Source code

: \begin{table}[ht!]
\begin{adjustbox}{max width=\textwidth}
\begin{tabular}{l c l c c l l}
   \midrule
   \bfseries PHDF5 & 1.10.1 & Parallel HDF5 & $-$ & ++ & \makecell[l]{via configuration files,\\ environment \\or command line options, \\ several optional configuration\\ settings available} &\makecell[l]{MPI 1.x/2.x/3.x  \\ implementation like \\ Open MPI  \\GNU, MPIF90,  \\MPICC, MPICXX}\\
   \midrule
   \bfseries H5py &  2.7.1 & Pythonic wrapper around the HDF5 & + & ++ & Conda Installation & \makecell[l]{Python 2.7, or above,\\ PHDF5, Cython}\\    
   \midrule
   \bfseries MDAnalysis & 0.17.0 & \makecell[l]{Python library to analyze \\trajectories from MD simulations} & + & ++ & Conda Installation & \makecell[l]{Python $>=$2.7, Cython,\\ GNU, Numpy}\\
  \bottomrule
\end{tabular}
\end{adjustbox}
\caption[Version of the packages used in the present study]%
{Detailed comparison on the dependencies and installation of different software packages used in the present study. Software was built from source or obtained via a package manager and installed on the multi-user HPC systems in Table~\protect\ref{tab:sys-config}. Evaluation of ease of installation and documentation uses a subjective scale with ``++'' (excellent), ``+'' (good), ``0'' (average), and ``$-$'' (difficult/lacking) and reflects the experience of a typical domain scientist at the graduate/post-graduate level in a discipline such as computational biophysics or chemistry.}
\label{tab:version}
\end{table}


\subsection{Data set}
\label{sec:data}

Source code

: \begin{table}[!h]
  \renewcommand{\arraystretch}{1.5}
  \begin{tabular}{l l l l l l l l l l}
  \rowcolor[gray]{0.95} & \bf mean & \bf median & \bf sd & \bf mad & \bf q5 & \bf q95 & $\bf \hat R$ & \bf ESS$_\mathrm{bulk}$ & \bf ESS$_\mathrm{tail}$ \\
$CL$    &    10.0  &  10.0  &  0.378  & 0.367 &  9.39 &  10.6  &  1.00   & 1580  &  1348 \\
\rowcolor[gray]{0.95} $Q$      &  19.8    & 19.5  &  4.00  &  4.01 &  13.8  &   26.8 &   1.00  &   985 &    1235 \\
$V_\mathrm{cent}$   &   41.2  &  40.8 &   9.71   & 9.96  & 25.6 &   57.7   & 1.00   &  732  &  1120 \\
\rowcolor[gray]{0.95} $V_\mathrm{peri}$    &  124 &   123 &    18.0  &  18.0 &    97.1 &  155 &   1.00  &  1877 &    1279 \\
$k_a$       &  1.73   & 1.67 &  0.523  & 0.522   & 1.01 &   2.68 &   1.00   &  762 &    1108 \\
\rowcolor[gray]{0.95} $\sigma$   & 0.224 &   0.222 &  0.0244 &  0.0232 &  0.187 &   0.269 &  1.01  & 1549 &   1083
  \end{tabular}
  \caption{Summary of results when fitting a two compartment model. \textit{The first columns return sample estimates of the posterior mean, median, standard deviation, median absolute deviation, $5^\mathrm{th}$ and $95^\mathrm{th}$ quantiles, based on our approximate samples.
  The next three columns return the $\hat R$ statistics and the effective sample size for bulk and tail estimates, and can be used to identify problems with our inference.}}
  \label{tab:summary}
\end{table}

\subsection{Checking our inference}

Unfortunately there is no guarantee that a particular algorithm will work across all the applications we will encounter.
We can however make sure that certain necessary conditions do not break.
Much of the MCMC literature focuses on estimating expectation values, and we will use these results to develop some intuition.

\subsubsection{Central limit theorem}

ACTIVITY >>
Repeat the listing above in full, exactly as given.

EXERCISE RESPONSE >>
Source code

: \begin{table}[ht!]
\begin{adjustbox}{max width=\textwidth}
\begin{tabular}{l c l c c l l}
   \midrule
   \bfseries PHDF5 & 1.10.1 & Parallel HDF5 & $-$ & ++ & \makecell[l]{via configuration files,\\ environment \\or command line options, \\ several optional configuration\\ settings available} &\makecell[l]{MPI 1.x/2.x/3.x  \\ implementation like \\ Open MPI  \\GNU, MPIF90,  \\MPICC, MPICXX}\\
   \midrule
   \bfseries H5py &  2.7.1 & Pythonic wrapper around the HDF5 & + & ++ & Conda Installation & \makecell[l]{Python 2.7, or above,\\ PHDF5, Cython}\\    
   \midrule
   \bfseries MDAnalysis & 0.17.0 & \makecell[l]{Python library to analyze \\trajectories from MD simulations} & + & ++ & Conda Installation & \makecell[l]{Python $>=$2.7, Cython,\\ GNU, Numpy}\\
  \bottomrule
\end{tabular}
\end{adjustbox}
\caption[Version of the packages used in the present study]%
{Detailed comparison on the dependencies and installation of different software packages used in the present study. Software was built from source or obtained via a package manager and installed on the multi-user HPC systems in Table~\protect\ref{tab:sys-config}. Evaluation of ease of installation and documentation uses a subjective scale with ``++'' (excellent), ``+'' (good), ``0'' (average), and ``$-$'' (difficult/lacking) and reflects the experience of a typical domain scientist at the graduate/post-graduate level in a discipline such as computational biophysics or chemistry.}
\label{tab:version}
\end{table}


\subsection{Data set}
\label{sec:data}

Source code

: \begin{table}[!h]
  \renewcommand{\arraystretch}{1.5}
  \begin{tabular}{l l l l l l l l l l}
  \rowcolor[gray]{0.95} & \bf mean & \bf median & \bf sd & \bf mad & \bf q5 & \bf q95 & $\bf \hat R$ & \bf ESS$_\mathrm{bulk}$ & \bf ESS$_\mathrm{tail}$ \\
$CL$    &    10.0  &  10.0  &  0.378  & 0.367 &  9.39 &  10.6  &  1.00   & 1580  &  1348 \\
\rowcolor[gray]{0.95} $Q$      &  19.8    & 19.5  &  4.00  &  4.01 &  13.8  &   26.8 &   1.00  &   985 &    1235 \\
$V_\mathrm{cent}$   &   41.2  &  40.8 &   9.71   & 9.96  & 25.6 &   57.7   & 1.00   &  732  &  1120 \\
\rowcolor[gray]{0.95} $V_\mathrm{peri}$    &  124 &   123 &    18.0  &  18.0 &    97.1 &  155 &   1.00  &  1877 &    1279 \\
$k_a$       &  1.73   & 1.67 &  0.523  & 0.522   & 1.01 &   2.68 &   1.00   &  762 &    1108 \\
\rowcolor[gray]{0.95} $\sigma$   & 0.224 &   0.222 &  0.0244 &  0.0232 &  0.187 &   0.269 &  1.01  & 1549 &   1083
  \end{tabular}
  \caption{Summary of results when fitting a two compartment model. \textit{The first columns return sample estimates of the posterior mean, median, standard deviation, median absolute deviation, $5^\mathrm{th}$ and $95^\mathrm{th}$ quantiles, based on our approximate samples.
  The next three columns return the $\hat R$ statistics and the effective sample size for bulk and tail estimates, and can be used to identify problems with our inference.}}
  \label{tab:summary}
\end{table}

\subsection{Checking our inference}

Unfortunately there is no guarantee that a particular algorithm will work across all the applications we will encounter.
We can however make sure that certain necessary conditions do not break.
Much of the MCMC literature focuses on estimating expectation values, and we will use these results to develop some intuition.

\subsubsection{Central limit theorem}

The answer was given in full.